Scan the records for the string "included"; copy each line where it occurs.

### Given records
+--
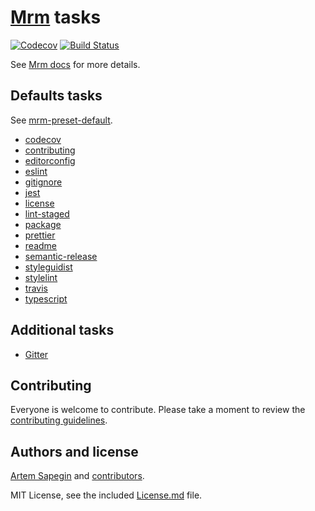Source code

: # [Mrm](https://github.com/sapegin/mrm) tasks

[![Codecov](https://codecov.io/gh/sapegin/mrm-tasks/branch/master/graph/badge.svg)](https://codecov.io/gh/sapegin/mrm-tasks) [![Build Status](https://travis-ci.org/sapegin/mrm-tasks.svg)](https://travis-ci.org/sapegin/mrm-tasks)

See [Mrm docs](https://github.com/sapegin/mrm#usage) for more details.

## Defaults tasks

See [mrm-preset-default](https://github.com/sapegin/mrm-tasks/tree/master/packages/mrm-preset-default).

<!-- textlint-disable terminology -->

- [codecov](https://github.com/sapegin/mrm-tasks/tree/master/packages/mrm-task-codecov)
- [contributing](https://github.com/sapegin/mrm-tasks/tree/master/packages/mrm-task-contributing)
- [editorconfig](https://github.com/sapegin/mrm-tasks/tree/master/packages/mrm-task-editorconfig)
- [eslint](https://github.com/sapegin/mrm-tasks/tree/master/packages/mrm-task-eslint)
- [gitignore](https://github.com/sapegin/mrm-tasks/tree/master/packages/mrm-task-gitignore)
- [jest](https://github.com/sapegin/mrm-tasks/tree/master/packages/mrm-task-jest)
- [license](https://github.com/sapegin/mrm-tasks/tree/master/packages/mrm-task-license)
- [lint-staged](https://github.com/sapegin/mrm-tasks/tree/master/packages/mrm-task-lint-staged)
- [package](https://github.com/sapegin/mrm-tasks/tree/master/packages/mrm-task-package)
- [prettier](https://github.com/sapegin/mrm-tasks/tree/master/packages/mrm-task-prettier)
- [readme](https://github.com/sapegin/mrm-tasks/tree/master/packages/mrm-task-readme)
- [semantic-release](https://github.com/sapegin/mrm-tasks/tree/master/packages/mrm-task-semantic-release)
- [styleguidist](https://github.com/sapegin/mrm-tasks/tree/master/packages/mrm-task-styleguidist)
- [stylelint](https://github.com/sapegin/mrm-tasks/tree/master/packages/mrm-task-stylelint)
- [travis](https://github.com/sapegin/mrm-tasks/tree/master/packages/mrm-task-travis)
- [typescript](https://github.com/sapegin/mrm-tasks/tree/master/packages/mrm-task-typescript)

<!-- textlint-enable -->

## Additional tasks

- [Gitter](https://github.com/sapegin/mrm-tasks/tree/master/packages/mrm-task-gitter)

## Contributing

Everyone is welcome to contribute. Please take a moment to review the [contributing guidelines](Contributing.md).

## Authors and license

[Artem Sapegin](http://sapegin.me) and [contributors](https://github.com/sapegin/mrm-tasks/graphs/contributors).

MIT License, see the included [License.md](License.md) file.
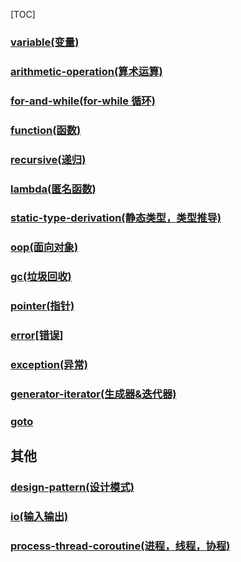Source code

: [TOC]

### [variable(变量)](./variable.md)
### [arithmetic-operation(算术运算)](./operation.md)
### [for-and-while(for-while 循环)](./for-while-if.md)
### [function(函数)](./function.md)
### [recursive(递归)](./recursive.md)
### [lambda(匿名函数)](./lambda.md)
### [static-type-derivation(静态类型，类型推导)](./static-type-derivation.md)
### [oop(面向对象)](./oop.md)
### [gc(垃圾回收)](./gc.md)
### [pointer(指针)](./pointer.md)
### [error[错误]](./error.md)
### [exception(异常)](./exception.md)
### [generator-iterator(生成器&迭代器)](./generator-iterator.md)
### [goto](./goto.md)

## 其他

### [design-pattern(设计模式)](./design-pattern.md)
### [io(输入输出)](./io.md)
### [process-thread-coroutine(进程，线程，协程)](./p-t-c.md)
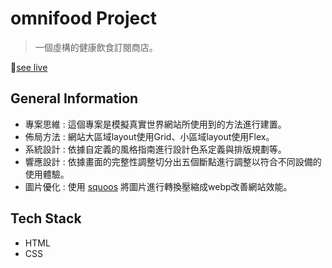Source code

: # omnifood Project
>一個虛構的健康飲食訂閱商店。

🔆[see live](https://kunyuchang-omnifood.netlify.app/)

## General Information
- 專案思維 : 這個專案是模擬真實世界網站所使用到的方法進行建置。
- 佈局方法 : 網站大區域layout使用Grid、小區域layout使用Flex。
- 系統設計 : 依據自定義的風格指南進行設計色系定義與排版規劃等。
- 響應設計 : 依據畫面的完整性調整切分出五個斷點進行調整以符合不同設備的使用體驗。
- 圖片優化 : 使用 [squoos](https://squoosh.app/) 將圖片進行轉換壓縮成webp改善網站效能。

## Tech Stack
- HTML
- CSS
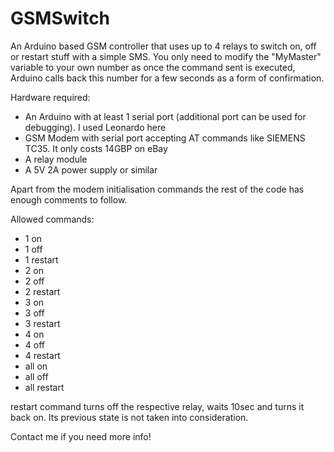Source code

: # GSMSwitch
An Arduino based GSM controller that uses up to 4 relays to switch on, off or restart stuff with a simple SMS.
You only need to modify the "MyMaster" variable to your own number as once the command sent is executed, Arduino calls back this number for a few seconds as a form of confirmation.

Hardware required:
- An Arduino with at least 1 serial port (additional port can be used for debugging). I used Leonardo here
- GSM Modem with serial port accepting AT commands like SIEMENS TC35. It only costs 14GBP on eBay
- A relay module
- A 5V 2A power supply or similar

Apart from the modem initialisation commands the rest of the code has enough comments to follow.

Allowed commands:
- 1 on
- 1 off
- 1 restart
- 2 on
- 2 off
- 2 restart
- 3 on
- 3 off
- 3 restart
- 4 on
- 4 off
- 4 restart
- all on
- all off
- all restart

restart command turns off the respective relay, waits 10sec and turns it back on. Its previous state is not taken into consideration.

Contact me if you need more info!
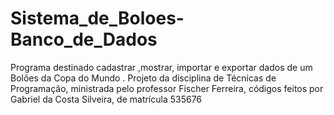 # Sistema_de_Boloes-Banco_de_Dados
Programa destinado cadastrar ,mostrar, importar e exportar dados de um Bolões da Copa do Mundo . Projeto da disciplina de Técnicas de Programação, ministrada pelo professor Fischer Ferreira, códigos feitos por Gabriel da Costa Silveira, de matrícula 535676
+--
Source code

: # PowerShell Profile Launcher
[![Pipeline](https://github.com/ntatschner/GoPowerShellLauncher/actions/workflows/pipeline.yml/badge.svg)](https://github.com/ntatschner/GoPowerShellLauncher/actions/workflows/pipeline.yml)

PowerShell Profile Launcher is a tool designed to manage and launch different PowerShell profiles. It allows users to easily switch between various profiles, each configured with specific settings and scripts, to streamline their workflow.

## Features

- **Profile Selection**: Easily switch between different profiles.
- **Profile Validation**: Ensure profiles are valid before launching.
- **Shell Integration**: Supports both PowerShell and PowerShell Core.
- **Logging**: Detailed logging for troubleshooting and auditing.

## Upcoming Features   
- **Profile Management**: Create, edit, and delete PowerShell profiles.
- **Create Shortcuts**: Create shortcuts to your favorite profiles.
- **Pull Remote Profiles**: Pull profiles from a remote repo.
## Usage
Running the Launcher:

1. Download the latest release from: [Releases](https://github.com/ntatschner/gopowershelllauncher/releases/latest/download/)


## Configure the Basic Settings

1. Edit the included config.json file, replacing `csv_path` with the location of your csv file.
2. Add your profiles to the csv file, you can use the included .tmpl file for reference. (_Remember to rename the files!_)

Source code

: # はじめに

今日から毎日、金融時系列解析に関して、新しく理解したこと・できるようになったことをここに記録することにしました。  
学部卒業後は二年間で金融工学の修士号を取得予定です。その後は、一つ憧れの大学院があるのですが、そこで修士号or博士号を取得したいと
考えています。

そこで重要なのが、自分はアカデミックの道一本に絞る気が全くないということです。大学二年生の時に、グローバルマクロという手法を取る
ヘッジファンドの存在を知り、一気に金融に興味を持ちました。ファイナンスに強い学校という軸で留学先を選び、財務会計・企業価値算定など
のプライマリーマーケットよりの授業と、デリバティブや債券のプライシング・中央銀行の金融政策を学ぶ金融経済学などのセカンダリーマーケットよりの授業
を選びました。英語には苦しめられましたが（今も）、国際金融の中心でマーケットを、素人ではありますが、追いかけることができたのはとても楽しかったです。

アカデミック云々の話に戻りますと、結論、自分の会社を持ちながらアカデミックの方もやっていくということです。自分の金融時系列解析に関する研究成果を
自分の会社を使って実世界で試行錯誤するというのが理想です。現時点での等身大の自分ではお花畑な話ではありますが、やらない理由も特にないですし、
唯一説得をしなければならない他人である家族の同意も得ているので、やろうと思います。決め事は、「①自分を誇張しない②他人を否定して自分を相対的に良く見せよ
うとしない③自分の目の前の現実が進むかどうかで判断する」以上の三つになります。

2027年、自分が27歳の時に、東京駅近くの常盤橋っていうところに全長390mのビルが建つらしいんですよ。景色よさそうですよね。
+--
### Your solution
MIT License, see the included [License.md](License.md) file.
1. Edit the included config.json file, replacing `csv_path` with the location of your csv file.
2. Add your profiles to the csv file, you can use the included .tmpl file for reference. (_Remember to rename the files!_)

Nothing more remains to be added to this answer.